The Future of Healthcare – Telehealth and Remote Patient Monitoring (RPM)

By Cameron Dang

What to expect in the coming future.

Several months into the sluggish war with the coronavirus, life has begun to adapt to stay-at-home and social-distancing protocols.  Restaurants open at half-capacity, schools rely on hour-long zoom lectures, and people work remotely using whatever devices they have at their beck and call.  In a similar fashion, the healthcare industry must take the appropriate steps for adapting and shifting to telehealth. 

While telehealth and remote patient monitoring (RPM) have been used before the pandemic, it never quite took off.  The idea of contacting, communicating, and helping diagnose/prescribe treatments for patients over the phone, through video calls, or other wireless devices were mostly neglected in favor of in-person meetings — a standard doctor’s check-up. 

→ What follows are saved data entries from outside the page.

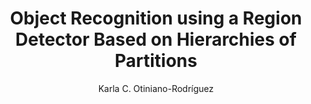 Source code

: ---
paperId: 45
author: Karla C. Otiniano-Rodríguez
publicationauthor: Otiniano-Rodríguez, K. C.
title: Object Recognition using a Region Detector Based on Hierarchies of Partitions
pdf: Poster_Otiniano-Rodriguez_Karla.pdf
poster: --
alt: --
type: Poster
topic: FAT
link: --
conference: neurips
year: 2019
tags: neurips-2019
location: Vancouver, Canada
--- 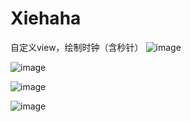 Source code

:# Xiehaha
自定义view，绘制时钟（含秒针）
![image](https://github.com/XieHaha/Xiehaha/blob/master/1.png)


![image](https://github.com/XieHaha/Xiehaha/blob/master/2.png)


![image](https://github.com/XieHaha/Xiehaha/blob/master/3.png)


![image](https://github.com/XieHaha/Xiehaha/blob/master/4.png)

However, the pandemic has rendered in-clinic check-ups not quite viable, thereby accelerating the usage and development of telehealth and remote patient monitoring.  Just like other industries and aspects of life, healthcare needs to take steps to readjust.  And something that we need to be aware of is that telehealth, which has been growing in significance due to social distancing measures and such,  may not simply be abated even if the virus and its corresponding measures begin to dissipate.  The pandemic may simply be a catalyst to the shift to the soon-to-be future of telehealth and online monitoring.

As described by the CDC, there are three main points to acknowledge with telehealth, those being: synchronous healthcare treating, asynchronous, and remote patient monitoring.  Synchronous healthcare treating and asynchronous healthcare treating simply describe the means of how the patient and the doctor/healthcare provider communicate.  Synchronous (as in same time) refer to the patient and doctor using devices such as video calls or phone calls to communicate in real-time, while asynchronous refers to patients and doctors using communication means that may not be in real-time, such as emails, messaging systems, or types of cloud-storage systems, where messages and images can be stored and accessed at later times.  These two can, however, be used simultaneously.  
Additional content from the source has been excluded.